4: The number dead and alive depends on many factors – the actual size of the live population, the proportion you saw, the number that die each generation, the number of generations the dead shells last, the proportion of dead shells of each age that you will find. Hence the relative number of live and dead is difficult to interpret, and certainly does not relate directly to death rate.

5: Even if your null hypothesis is false, there may be two or more alternate hypotheses. This is the case for our study, sampling error may not explain the difference between sites, but it may be due to selection, drift, gene flow, some combination etc etc. For this reason, even if the data are unlikely under the null hypothesis, a P-value does not tell us anything about the relative probability of the alternative hypotheses (or even the null, actually… the data could be unlikely under the null, but even more unlikely under the alternate hypotheses). So we avoid saying anything other than something like ‘we reject the null hypothesis at the 5% level’.

6: The reason that Cepaea are a good model system is not really due to their ease of capture; unless you mean our ability to rapidly collect a large sample-size. The direct link from phenotype to known genotype is helpful (‘they wear their genes on their shells’, Jones pers. comm..). Also limited dispersal means that genetic differences accumulate on a small spatial scale – you can study differences within a single field, rather than having to look at whole continents.

7: The null hypothesis is that there is no difference in colour frequencies between certain locations – not that we will observe no differences (or that we observe no significant difference).

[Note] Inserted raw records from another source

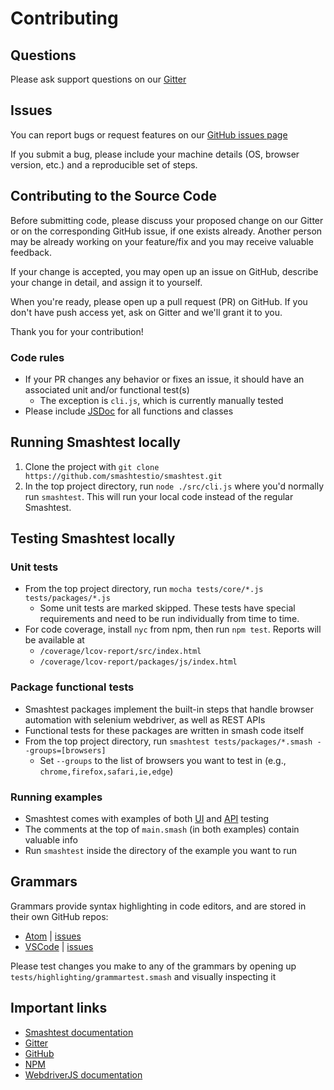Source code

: # Contributing

## Questions

Please ask support questions on our [Gitter](https://gitter.im/smashtestio/community)

## Issues

You can report bugs or request features on our [GitHub issues page](https://github.com/smashtestio/smashtest/issues)

If you submit a bug, please include your machine details (OS, browser version, etc.) and a reproducible set of steps.

## Contributing to the Source Code

Before submitting code, please discuss your proposed change on our Gitter or on the corresponding GitHub issue,
if one exists already. Another person may be already working on your feature/fix and you may receive valuable feedback.

If your change is accepted, you may open up an issue on GitHub, describe your change in detail, and assign it to yourself.

When you're ready, please open up a pull request (PR) on GitHub.
If you don't have push access yet, ask on Gitter and we'll grant it to you.

Thank you for your contribution!

### Code rules

- If your PR changes any behavior or fixes an issue, it should have an associated unit and/or functional test(s)
    - The exception is `cli.js`, which is currently manually tested
- Please include [JSDoc](https://devhints.io/jsdoc) for all functions and classes

## Running Smashtest locally

1. Clone the project with `git clone https://github.com/smashtestio/smashtest.git`
2. In the top project directory, run `node ./src/cli.js` where you'd normally run `smashtest`.
This will run your local code instead of the regular Smashtest.

## Testing Smashtest locally

### Unit tests

- From the top project directory, run `mocha tests/core/*.js tests/packages/*.js`
    - Some unit tests are marked skipped. These tests have special requirements and need to be run individually from time to time.
- For code coverage, install `nyc` from npm, then run `npm test`. Reports will be available at
    - `/coverage/lcov-report/src/index.html`
    - `/coverage/lcov-report/packages/js/index.html`

### Package functional tests

- Smashtest packages implement the built-in steps that handle browser automation with selenium webdriver, as well as REST APIs
- Functional tests for these packages are written in smash code itself
- From the top project directory, run `smashtest tests/packages/*.smash --groups=[browsers]`
    - Set `--groups` to the list of browsers you want to test in (e.g., `chrome,firefox,safari,ie,edge`)

### Running examples

- Smashtest comes with examples of both [UI](https://github.com/smashtestio/smashtest/tree/master/examples/web-ui/todomvc) and
[API](https://github.com/smashtestio/smashtest/tree/master/examples/api/onwater) testing
- The comments at the top of `main.smash` (in both examples) contain valuable info
- Run `smashtest` inside the directory of the example you want to run

## Grammars

Grammars provide syntax highlighting in code editors, and are stored in their own GitHub repos:
- [Atom](https://github.com/smashtestio/language-smash) | [issues](https://github.com/smashtestio/language-smash/issues)
- [VSCode](https://github.com/smashtestio/smash-language-vscode) | [issues](https://github.com/smashtestio/smash-language-vscode/issues)

Please test changes you make to any of the grammars by opening up `tests/highlighting/grammartest.smash` and visually inspecting it

## Important links

- [Smashtest documentation](https://smashtest.io/)
- [Gitter](https://gitter.im/smashtestio/community)
- [GitHub](https://github.com/smashtestio/smashtest)
- [NPM](https://www.npmjs.com/package/smashtest)
- [WebdriverJS documentation](https://seleniumhq.github.io/selenium/docs/api/javascript/module/selenium-webdriver)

After all we expect to observe differences even if the frequency is actually the same, due to the sampling variation (which is NOT an error in the sense of ‘mistake’).

8: Several groups chose colour and banding categories, which meant that their expected frequencies in some cell of their matrix were less than 3. This makes the chi-squared test unreliable. They should have combined categories or split the sample up differently.

9: This is very, very important – and I emphasised it over and over again in the lectures. The Chi-square test CANNOT tell you if genetic drift or selection explains your results. You would expect a significant difference in either case (as long as your sampling strategy was well designed and you were not unlucky in your sampling).

10: Some of you seem to have a quasi-mystical belief in the value of quadrats. Quadrats, in themselves, do not make sampling more ‘scientific’. They are helpful if, for some reason, you need to take multiple samples from areas of the same shape and dimensions. That was not the case for our samples, where we simply needed to evaluate the proportion of different coloured snails in an area.

11: Absence of evidence is not evidence of absence. Hence if you see no evidence of a difference between two localities, there may be none – but you may have been unlucky, or not had a large enough sample size to see subtle differences.

12: If you do many Chi-square tests, some of them are expected to be significant even if the null is true. If you do 20, you expect 1 to appear significant at the 5% level under the null hypothesis (this is what the 5% level means).

13: Selection for camouflage is only one possible type of selection on the visible phenotype.

14: If you merge data from several sites, you should first check there are not significant differences between them.

15. The absence of selection does not lead to drift. Drift affects all alleles in all populations, even if they are subjected to selection.

16. If you do not reject the Null hypothesis you do not reject the Alternative Hypothesis as a consequence. You have not evaluated the relative merits of Null and Alternative.